Curry's changes can be boiled down to one theme: he has become far more aggressive. Aggression can be difficult to quantify and isn't as simple as a higher usage rate or more field goal attempts. Instead, it comes down to the type of attempts Curry has taken.
Since that New Year's Day loss, Curry has averaged 10.5 drives per game. If you compare that to 7.7 drives per game in his last healthy season of 2018-19 and 8.0 per game in his unanimous MVP season of 2015-16, he's clearly taking it upon himself to attack the rim more than ever before.
Curry has shot an incredible 57.9 percent on drives in those past four games, a number even higher than his average in 2015-16 (56.7 percent). Even if he can't sustain that efficiency, attacking the defence over has helped Curry to get to the line 8.3 times per game since New Year's Day. Compare that to his career-high of 5.9 free throw attempts per game in 2017-18, and that's found money for a career 90.7 percent free-throw shooter.
It's important to note that these numbers haven't come as a result of Curry hijacking the Warrior offence. He isn't dribbling the air out of the ball in order to look for his shot; he has just been far more aggressive when he does have possession.
|Touches/gm||Time of Possession||Points/Touch|
|Last 4 Games (20-21)||83.8||6.0||.427|
|First 5 Games (20-21)||88.0||6.3||.300|
These mentality changes have worked but, as a consequence, they've minimized some of the aspects we most closely associate with Curry's game.
Even while averaging 35.8 points over the last four games, Curry has averaged just 4.5 points per game off catch-and-shoot attempts. Similarly, the uptick in driving means his three-point attempt rate is down to "only" 54.7 percent, a rate which would be his lowest since 2014-15.
These trends feel almost counter-intuitive. Curry is one of the most efficient guards in league history but his success has come as he's shied away from more analytic-friendly shots. With fewer players on the roster capable of finding him when he gets open, Curry has instead fallen back on the looks he knows he can create for himself.
As much as Curry's success has made any changes inherently worthwhile, Wiggins and Oubre's comfort within the system is crucial. While Wiggins' scoring may be a tick below his career numbers, he has been a consistent defender, a surprisingly clutch scorer and has started to develop promising chemistry with Paschall on the second unit. By comparison, Oubre's start has been nothing short of cataclysmic.
Oubre is down to just 10.0 points per game but that only begins to show how rough it has been for him. He started the year shooting 0-17 from three and 0-31 on all non-dunk field goal attempts. It has been a slow climb back to a 36.1 eFG% and his assist-to-turnover ratio of 0.28 is still rock bottom, but the Warriors have to hope these changes will help Oubre acclimate and settle into an off-ball, slashing role he is more accustomed to.

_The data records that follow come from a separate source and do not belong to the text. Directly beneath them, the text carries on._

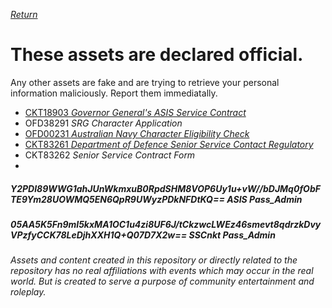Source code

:[_Return_](https://github.com/EXYZED/AustralianPublicRepository/wiki)


# These assets are declared official. 
Any other assets are fake and are trying to retrieve your personal information maliciously. Report them immediatally.

* [CKT18903 _Governor General's ASIS Service Contract_](https://goo.gl/bpGMej)
* OFD38291 _SRG Character Application_
* [OFD00231 _Australian Navy Character Eligibility Check_](https://docs.google.com/forms/d/e/1FAIpQLSd26fCX96xIfJGQxn2MgX0JUejcUfZ9maf2ACpE6TSkUGa01w/viewform)
* [CKT83261 _Department of Defence Senior Service Contact Regulatory_](https://goo.gl/s15fZW)
* CKT83262 _Senior Service Contract Form_
*

##### Y2PDl89WWG1ahJUnWkmxuB0RpdSHM8VOP6Uy1u+vW//bDJMq0fObFTE9Ym28UOWMQ5EN6QpR9UWyzPDkNFDtKQ== ASIS Pass_Admin
##### 05AA5K5Fn9mI5kxMA1OC1u4zi8UF6J/tCkzwcLWEz46smevt8qdrzkDvyVPzfyCCK78LeDjhXXH1Q+Q07D7X2w== SSCnkt Pass_Admin

###### Assets and content created in this repository or directly related to the repository has no real affiliations with events which may occur in the real world. But is created to serve a purpose of community entertainment and roleplay.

These past few games have been monumental steps in the right direction, but much of the system that helped make the Warriors, "The Warriors", has been reworked. We will still be watching the same Steph Curry but, at least until Thompson's return next season, he will be surrounded by a new version of Warrior basketball.
Whether these new Warriors will grow into a playoff force remains to be seen. There are a million early-season stats to dissect to try to predict future successes and failures but only time will truly tell which are important. That said, one stat stands out. The Warriors are undefeated when Curry scores 30+ points and winless when he doesn't. Sometimes, the simplest stats are the most telling.